▶ [Problem to solve] Once the line containing "- 프로젝트명 : SmartMirror" is found in the data below, output that line and every line after it through the last, unchanged and with nothing else.

▶ [Data for processing]

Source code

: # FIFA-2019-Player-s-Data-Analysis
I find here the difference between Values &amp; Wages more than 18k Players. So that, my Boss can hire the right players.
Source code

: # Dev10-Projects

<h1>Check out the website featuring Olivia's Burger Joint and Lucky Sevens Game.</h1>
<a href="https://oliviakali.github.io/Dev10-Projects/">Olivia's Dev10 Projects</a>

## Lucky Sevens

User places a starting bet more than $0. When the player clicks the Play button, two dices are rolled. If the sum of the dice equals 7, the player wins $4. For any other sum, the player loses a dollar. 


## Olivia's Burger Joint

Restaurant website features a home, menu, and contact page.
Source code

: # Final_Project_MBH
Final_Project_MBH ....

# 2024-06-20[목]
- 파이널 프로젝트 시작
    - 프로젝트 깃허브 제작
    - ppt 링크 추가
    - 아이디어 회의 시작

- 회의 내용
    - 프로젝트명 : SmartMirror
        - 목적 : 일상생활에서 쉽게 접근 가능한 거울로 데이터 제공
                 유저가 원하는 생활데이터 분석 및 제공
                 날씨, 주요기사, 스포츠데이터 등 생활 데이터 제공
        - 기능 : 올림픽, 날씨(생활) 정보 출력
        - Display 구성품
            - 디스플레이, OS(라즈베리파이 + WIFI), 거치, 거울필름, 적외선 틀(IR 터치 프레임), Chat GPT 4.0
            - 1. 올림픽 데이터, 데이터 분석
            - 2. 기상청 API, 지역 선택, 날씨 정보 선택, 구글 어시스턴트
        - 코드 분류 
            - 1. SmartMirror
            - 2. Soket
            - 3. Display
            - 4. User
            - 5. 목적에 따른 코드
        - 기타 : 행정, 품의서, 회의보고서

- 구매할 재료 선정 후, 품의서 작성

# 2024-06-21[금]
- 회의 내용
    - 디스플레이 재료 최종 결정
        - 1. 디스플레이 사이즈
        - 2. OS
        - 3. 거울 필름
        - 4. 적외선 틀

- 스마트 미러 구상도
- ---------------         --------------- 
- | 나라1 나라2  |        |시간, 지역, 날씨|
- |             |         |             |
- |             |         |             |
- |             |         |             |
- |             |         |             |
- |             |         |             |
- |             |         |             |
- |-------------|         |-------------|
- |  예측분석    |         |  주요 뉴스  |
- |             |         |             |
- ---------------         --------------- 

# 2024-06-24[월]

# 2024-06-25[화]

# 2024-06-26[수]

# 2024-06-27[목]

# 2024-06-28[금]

▶ [Response]
    - 프로젝트명 : SmartMirror
        - 목적 : 일상생활에서 쉽게 접근 가능한 거울로 데이터 제공
                 유저가 원하는 생활데이터 분석 및 제공
                 날씨, 주요기사, 스포츠데이터 등 생활 데이터 제공
        - 기능 : 올림픽, 날씨(생활) 정보 출력
        - Display 구성품
            - 디스플레이, OS(라즈베리파이 + WIFI), 거치, 거울필름, 적외선 틀(IR 터치 프레임), Chat GPT 4.0
            - 1. 올림픽 데이터, 데이터 분석
            - 2. 기상청 API, 지역 선택, 날씨 정보 선택, 구글 어시스턴트
        - 코드 분류 
            - 1. SmartMirror
            - 2. Soket
            - 3. Display
            - 4. User
            - 5. 목적에 따른 코드
        - 기타 : 행정, 품의서, 회의보고서

- 구매할 재료 선정 후, 품의서 작성

# 2024-06-21[금]
- 회의 내용
    - 디스플레이 재료 최종 결정
        - 1. 디스플레이 사이즈
        - 2. OS
        - 3. 거울 필름
        - 4. 적외선 틀

- 스마트 미러 구상도
- ---------------         --------------- 
- | 나라1 나라2  |        |시간, 지역, 날씨|
- |             |         |             |
- |             |         |             |
- |             |         |             |
- |             |         |             |
- |             |         |             |
- |             |         |             |
- |-------------|         |-------------|
- |  예측분석    |         |  주요 뉴스  |
- |             |         |             |
- ---------------         --------------- 

# 2024-06-24[월]

# 2024-06-25[화]

# 2024-06-26[수]

# 2024-06-27[목]

# 2024-06-28[금]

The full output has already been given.